'Fantastic Escape of Hitler's Lover Boy!'
OK, I know that this cover is illustrating the story 'The Last Battle of the Joy Girl Brigade', (which I'm guessing is about indefeasibly glamourous and attractive female resistance fighters in occupied France - they undoubtedly use their womanly wiles to lure Nazis to their doom), the most intriguing story alluded to in this October 1966 issue of New Man is 'Fantastic Escape of Hitler's Lover Boy'. Which, on the face of it, would seem to be implying that the Fuhrer was gay and that his lover escaped the fall of the Third Reich, (presumably via U-Boat to that secret base in the 'hollow earth' accessed from the Antarctic). Although, I suspect that it is really about some Nazi war criminal who was considered some kind of 'ladies man', seducing women left, right and centre with the aid of the Gestapo. But the ambiguity was undoubtedly deliberate.
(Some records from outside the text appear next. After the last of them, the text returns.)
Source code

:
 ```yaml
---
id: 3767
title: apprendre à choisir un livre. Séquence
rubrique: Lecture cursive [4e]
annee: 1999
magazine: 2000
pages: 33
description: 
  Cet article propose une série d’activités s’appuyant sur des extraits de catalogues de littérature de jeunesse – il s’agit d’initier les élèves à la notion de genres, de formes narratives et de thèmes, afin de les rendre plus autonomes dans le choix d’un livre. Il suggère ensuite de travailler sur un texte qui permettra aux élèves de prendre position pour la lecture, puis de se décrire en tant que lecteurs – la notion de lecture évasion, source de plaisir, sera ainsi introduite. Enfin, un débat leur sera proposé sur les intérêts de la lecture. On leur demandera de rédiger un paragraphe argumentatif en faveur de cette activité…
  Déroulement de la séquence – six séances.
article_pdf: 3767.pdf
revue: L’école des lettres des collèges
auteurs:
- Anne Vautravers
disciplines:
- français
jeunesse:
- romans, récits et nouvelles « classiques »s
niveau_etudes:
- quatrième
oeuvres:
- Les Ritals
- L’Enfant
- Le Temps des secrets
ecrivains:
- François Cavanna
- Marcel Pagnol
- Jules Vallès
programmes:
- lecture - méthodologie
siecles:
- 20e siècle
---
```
As for the rest of the stories teased on the cover, 'I'm anybody's girl - the terrifying saga of a tramp' is, without doubt, the sort of story that while promising all sorts of salacious sexual revelations, turns out to be quite tame. It no doubt presents itself as one of those cautionary moral tales about the awful consequences of female promiscuity while simultaneously playing into adolescent male fantasies about women. 'What your secret dreams tell about you' looks to be another of the pieces of pseudo-psychology so beloved of these types of magazine. The great thing about 'dream analysis' is that you can write just about any kind of bollocks you like - the reality is that nobody has a clue what the significance of dreams are or, indeed, if they have any significance at all. Judging by my own dreams, I strongly suspect that there is no deep meaning to them. They are probably merely the subconscious equivalent to these men's magazine covers - a concoction of various lurid and usually suppressed fantasies.